Point cloud data has the following characteristics:

• Permutation Invariance: A point cloud object with $n$ points can be permuted in $n!$ different orders, but the point set always represents the same object no matter how they are permuted.
• Transformation Invariance: Classification and segmentation outputs should be unchanged if the object undergoes rigid transformations.
• Interaction among points: The points are from a space with a distance metric which means that points are not isolated.

To use point cloud data, Volumetric CNNs transform point data into volumes, but is constrained by its resolution due to data sparsity and computation cost of 3D convolution; Multiview CNNs try to render 3D point cloud or shapes into 2D images and apply 2D conv nets to
classify them, which is nontrivial to extend them to scene understanding or other 3D tasks such as point classification and shape completion.

PointNet

PointNet was first proposed in 2016 and is the first to directly use point cloud data for deep learning.It takes raw point cloud data as input for classification and segmentation.

PointNet Architecture

Fig.2 Overrall of PointNet

The classification network takes n points as input, applies input and feature transformations, and then aggregates point features by max pooling. The output is classification scores for k classes. The segmentation network is an extension to the classification net. It concatenates global and local features and outputs per point scores. “mlp” stands for multi-layer perceptron, numbers in bracket are layer sizes. Batchnorm is used for all layers with ReLU. Dropout layers are used for the last mlp in classification net.

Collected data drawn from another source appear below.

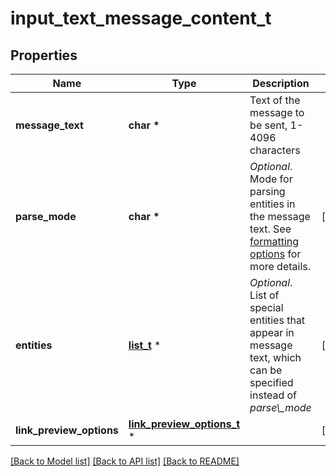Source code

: # input_text_message_content_t

## Properties
Name | Type | Description | Notes
------------ | ------------- | ------------- | -------------
**message_text** | **char \*** | Text of the message to be sent, 1-4096 characters | 
**parse_mode** | **char \*** | *Optional*. Mode for parsing entities in the message text. See [formatting options](https://core.telegram.org/bots/api/#formatting-options) for more details. | [optional] 
**entities** | [**list_t**](message_entity.md) \* | *Optional*. List of special entities that appear in message text, which can be specified instead of *parse\\_mode* | [optional] 
**link_preview_options** | [**link_preview_options_t**](link_preview_options.md) \* |  | [optional] 

[[Back to Model list]](../README.md#documentation-for-models) [[Back to API list]](../README.md#documentation-for-api-endpoints) [[Back to README]](../README.md)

By analyzing the architecture of PointNet above, we can divide PointNet into 2 stages: input & feature transform and certain task output. Noticeably, for each point cloud object, the number of points is usually different, so we need to sample a fixed number of points at first.Here we use a method called Farthest Point Sampling (FPS), which iteratively samples the farthest point and performs distance updating.

Given input points ${x_1, x_2, …, x_n}$, FPS choose a subset of points ${x_{i_1} , x_{i_2} , …, x_{i_m}}$, such that $x_{i_j}$ is the most distant point (in metric distance) from the set ${x_{i_1} , x_{i_2} , …, x_{i_{j-1}}}$ with regard to the rest points. Compared with random sampling, it has better coverage of the entire point set given the same number of centroids. FPS sampling strategy generates receptive fields in a data dependent manner.

Here’s the code of FPS:

def farthest_point_sample(point, npoint):
    """
    Input:
        xyz: pointcloud data, [N, D]
        npoint: number of samples
    Return:
        centroids: sampled pointcloud index, [npoint, D]
    """
    N, D = point.shape
    xyz = point[:,:3]
    centroids = np.zeros((npoint,))
    distance = np.ones((N,)) * 1e10
    farthest = np.random.randint(0, N)
    for i in range(npoint):
        centroids[i] = farthest
        centroid = xyz[farthest, :]
        dist = np.sum((xyz - centroid) ** 2, -1)
        mask = dist < distance
        distance[mask] = dist[mask]
        farthest = np.argmax(distance, -1)
    point = point[centroids.astype(np.int32)]
    return point

Task output

In order to analyze how to deal with permutation invariance more intuitively, we first discuss. As show in Fig.2, classfication head takes the output of feature transform with shape (n, 64) and the feature dimension is increased to 1024 by a mlp. After that, a max pool is excuted on dimension of number of points and we get global feature for each point with the length of 1024. Due to characteristics of max pool, the feature is permutation invariant. For segmantation, global feature is repeated by n times and concatenated with local feature (output of feature transform) to get point-wise feature.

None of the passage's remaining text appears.